Elsewhere in the markets, Carvana (CVNA) shares sank almost 16% after a Morgan Stanley analyst said last week that the car dealership could be worth as little as $1.

The Facebook logo is seen on an iPhone mobile device in this illustration photo in <a class=Warsaw, Poland on October 12, 2022. (Photo by STR/NurPhoto via Getty Images)” data-src=”–/YXBwaWQ9aGlnaGxhbmRlcjt3PTk2MA–/”/>

The Facebook logo is seen on an iPhone mobile device in this illustration photo in Warsaw, Poland on October 12, 2022. (Photo by STR/NurPhoto via Getty Images)

election day can keep investors in suspense as dozens of key races determine which political party controls the congressional agenda. Wall Street has always preferred a divided Congress or White House, with traffic jams making it difficult to enforce any potentially adverse legislation.

“Dating back to 1929 and excluding the Great Depression, some of the S&P 500’s best annual returns have been seen when the sitting president doesn’t have full control of both sides of Congress,” said Megan Horneman, CIO of Verdence Capital Advisors, and Leo Kelly, CEO. said in an emailed comment. “That may be because markets don’t expect major changes in the law with a divided Congress.”

While political campaigns have thrust fiscal leadership into the spotlight, some strategists say medium-term outcomes rarely influence financial markets outside of short-term volatility.

“Markets are driven more by expected financial conditions and economic catalysts than by the midterm elections,” said Dave Sekera, Morningstar’s chief U.S. market strategist. recent note. “Historically, some analysis has shown that stock markets have tended to underperform as they approach the mid-points and then outperform thereafter.”

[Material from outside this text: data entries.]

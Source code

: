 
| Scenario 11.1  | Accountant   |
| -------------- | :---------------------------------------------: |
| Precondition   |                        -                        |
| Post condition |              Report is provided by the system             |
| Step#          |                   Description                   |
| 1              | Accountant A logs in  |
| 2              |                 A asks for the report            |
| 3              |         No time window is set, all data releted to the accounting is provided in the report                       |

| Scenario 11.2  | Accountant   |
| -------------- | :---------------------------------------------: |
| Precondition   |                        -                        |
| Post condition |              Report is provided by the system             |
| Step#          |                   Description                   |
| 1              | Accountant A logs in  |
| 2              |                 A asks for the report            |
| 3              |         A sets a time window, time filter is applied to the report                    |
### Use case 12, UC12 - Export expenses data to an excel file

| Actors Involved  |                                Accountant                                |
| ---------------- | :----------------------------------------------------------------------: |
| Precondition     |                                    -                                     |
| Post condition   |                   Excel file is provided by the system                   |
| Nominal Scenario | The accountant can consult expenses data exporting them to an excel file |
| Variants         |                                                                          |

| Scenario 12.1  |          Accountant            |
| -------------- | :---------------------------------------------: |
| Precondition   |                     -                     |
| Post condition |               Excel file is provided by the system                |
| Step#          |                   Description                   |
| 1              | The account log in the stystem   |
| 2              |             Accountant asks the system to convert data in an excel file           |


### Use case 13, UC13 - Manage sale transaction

Traders work on the floor of the New York Stock Exchange NYSE in New York, the United States, Nov. 2, 2022. (Photo by Michael Nagle/Xinhua via Getty Images)

The consumer price index (CPI) for October published on Thursday, however, should influence the stock markets. Another hot inflation reading may solidify expectations that the Federal Reserve will raise its key rate more than initially expected.

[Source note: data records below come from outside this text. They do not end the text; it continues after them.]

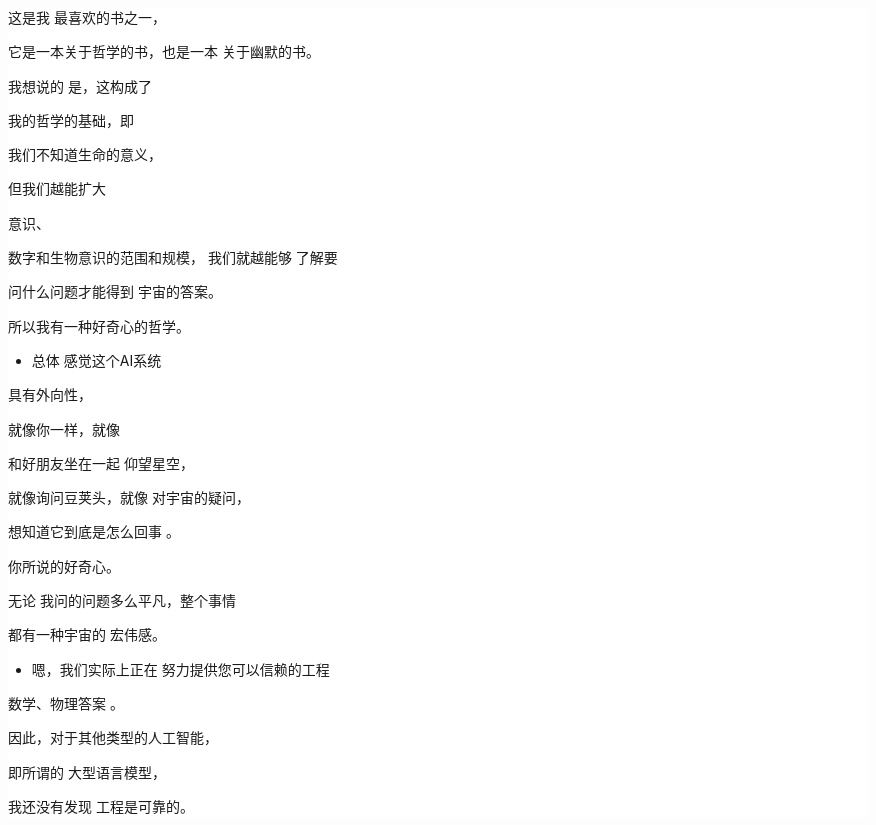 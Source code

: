 这是我
最喜欢的书之一，

它是一本关于哲学的书，也是一本
关于幽默的书。

我想说的
是，这构成了

我的哲学的基础，即

我们不知道生命的意义，

但我们越能扩大

意识、

数字和生物意识的范围和规模，
我们就越能够 了解要

问什么问题才能得到
宇宙的答案。

所以我有一种好奇心的哲学。

- 总体
感觉这个AI系统

具有外向性，

就像你一样，就像

和好朋友坐在一起
仰望星空，

就像询问豆荚头，就像
对宇宙的疑问，

想知道它到底是怎么回事 。

你所说的好奇心。

无论
我问的问题多么平凡，整个事情

都有一种宇宙的
宏伟感。

- 嗯，我们实际上正在
努力提供您可以信赖的工程

数学、物理答案
。

因此，对于其他类型的人工智能，

即所谓的
大型语言模型，

我还没有发现
工程是可靠的。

Economists polled by Bloomberg see the headline CPI at an annual rate of 7.9% for the month, a moderation from September’s 8.2% year-on-year increase. The core CPI, which excludes the volatile food and energy components from the measure, is expected to come in at 6.5%, little change from 6.6% last month.

“Headline inflation has probably peaked, but core inflation only peaked post-pandemic last month,” Baird’s investment strategy analyst Ross Mayfield said in a statement. note sent by e-mail. “While the Fed has hinted that it sees reason to slow its pace, the rate of inflation – even though it has peaked – remains far too high to be comfortable.”

“Until the Fed signals that the ‘pivot’ is near, things could remain difficult,” he added.